Alfons Keßler (links) und Willi Hub waren lebenslang Freunde, hier an Ostern 1954 in Heidenheim, vor dem Haus von Willi Hub.
Alfons Keßler (links) und Willi Hub waren lebenslang Freunde, hier an Ostern 1954 in Heidenheim, vor dem Haus von Willi Hub. Foto: privat/Kristin Keßler

Willi Hub wurde Technischer Zeichner und ging 1936 vom Saarland nach Heidenheim als Maschineningenieur zu Voith. Alfons, der zunächst Jura studierte, begann 1938 das Studium des Maschinenbaus an der Technischen Hochschule in Danzig – weil dort die Lebenshaltungskosten wesentlich günstiger waren. Maria Lenk, seine Freundin und spätere Frau, ging 1938 ebenfalls nach Heidenheim, wo sie eine gut bezahlte Stellung bei Voith annahm. Willi unterstützte sie dort, während Alfons im über 1000 Kilometer entfernten Danzig studierte und mit Maria in Briefkontakt stand.

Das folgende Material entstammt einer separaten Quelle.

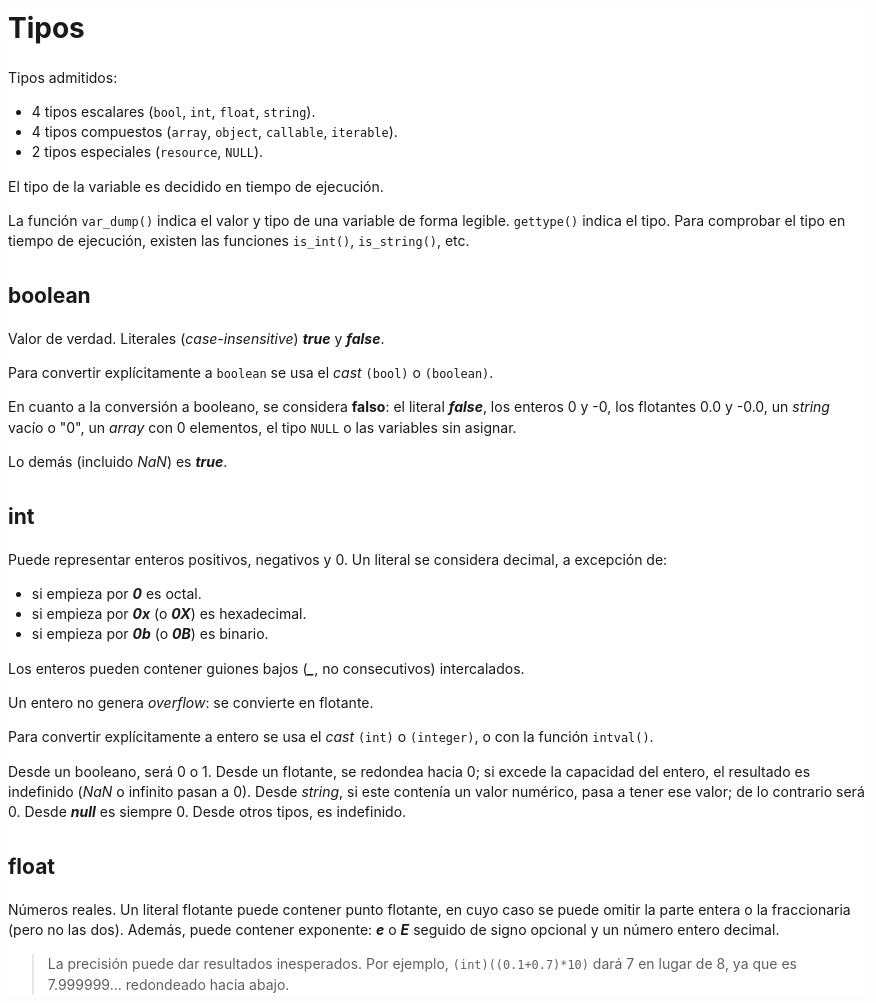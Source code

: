 # Tipos

Tipos admitidos:

- 4 tipos escalares (`bool`, `int`, `float`, `string`).
- 4 tipos compuestos (`array`, `object`, `callable`, `iterable`).
- 2 tipos especiales (`resource`, `NULL`).

El tipo de la variable es decidido en tiempo de ejecución.

La función `var_dump()` indica el valor y tipo de una variable de forma legible. `gettype()` indica el tipo. Para comprobar el tipo en tiempo de ejecución, existen las funciones `is_int()`, `is_string()`, etc.

## boolean

Valor de verdad. Literales (*case-insensitive*) ***true*** y ***false***.

Para convertir explícitamente a `boolean` se usa el *cast* `(bool)` o `(boolean)`.

En cuanto a la conversión a booleano, se considera **falso**: el literal ***false***, los enteros 0 y -0, los flotantes 0.0 y -0.0, un *string* vacío o "0", un *array* con 0 elementos, el tipo `NULL` o las variables sin asignar.

Lo demás (incluido *NaN*) es ***true***.

## int

Puede representar enteros positivos, negativos y 0. Un literal se considera decimal, a excepción de:

- si empieza por ***0*** es octal.
- si empieza por ***0x*** (o ***0X***) es hexadecimal.
- si empieza por ***0b*** (o ***0B***) es binario.

Los enteros pueden contener guiones bajos (***\_***, no consecutivos) intercalados.

Un entero no genera *overflow*: se convierte en flotante.

Para convertir explícitamente a entero se usa el *cast* `(int)` o `(integer)`, o con la función `intval()`.

Desde un booleano, será 0 o 1. Desde un flotante, se redondea hacia 0; si excede la capacidad del entero, el resultado es indefinido (*NaN* o infinito pasan a 0). Desde *string*, si este contenía un valor numérico, pasa a tener ese valor; de lo contrario será 0. Desde ***null*** es siempre 0. Desde otros tipos, es indefinido.

## float

Números reales. Un literal flotante puede contener punto flotante, en cuyo caso se puede omitir la parte entera o la fraccionaria (pero no las dos). Además, puede contener exponente: ***e*** o ***E*** seguido de signo opcional y un número entero decimal.

> La precisión puede dar resultados inesperados. Por ejemplo, `(int)((0.1+0.7)*10)` dará 7 en lugar de 8, ya que es 7.999999... redondeado hacia abajo.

Die Herausforderungen während des Krieges

Kurz vor Ausbruch des Krieges, der sowohl im Deutschen Reich als auch in Danzig zu spüren war, heirateten Alfons und Maria und bezogen ihre erste gemeinsame Wohnung in Heidenheim. Alfons wurde zur Wehrmacht eingezogen und war bis zum Ende des Zweiten Weltkriegs Soldat.

Die Hochzeit von Alfons und Maria Keßler kurz vor Kriegsbeginn in Heidenheim.
Die Hochzeit von Alfons und Maria Keßler kurz vor Kriegsbeginn in Heidenheim. Foto: privat/Kristin Keßler

Die Kinder Albrecht und Andrea kamen 1940 und 1943 in Heidenheim zur Welt. 1946 kam Alfons aus US-amerikanischer Kriegsgefangenschaft zu seiner Familie nach Heidenheim zurück. Er war 35 Jahre alt, ein drittes Kind (der 1947 geborene Michael) war unterwegs, und das Paar hatte weder Einkommen noch Rücklagen. Maria hatte nach der Geburt des ersten Kindes aufgehört, zu arbeiten. Alfons ging nach Stuttgart, um sein Maschinenbaustudium zu beenden. Er wohnte in einem Studentenzimmer und während dieser Zeit entstand ein berührender Briefwechsel zwischen ihm und seiner Frau. Es ging um Alltagssorgen: Wo bekommt man Lebensmittel her, wo kann man hamstern, wo bringt man die Kinder unter, wie gelangen Waren über die Besatzungsgrenzen.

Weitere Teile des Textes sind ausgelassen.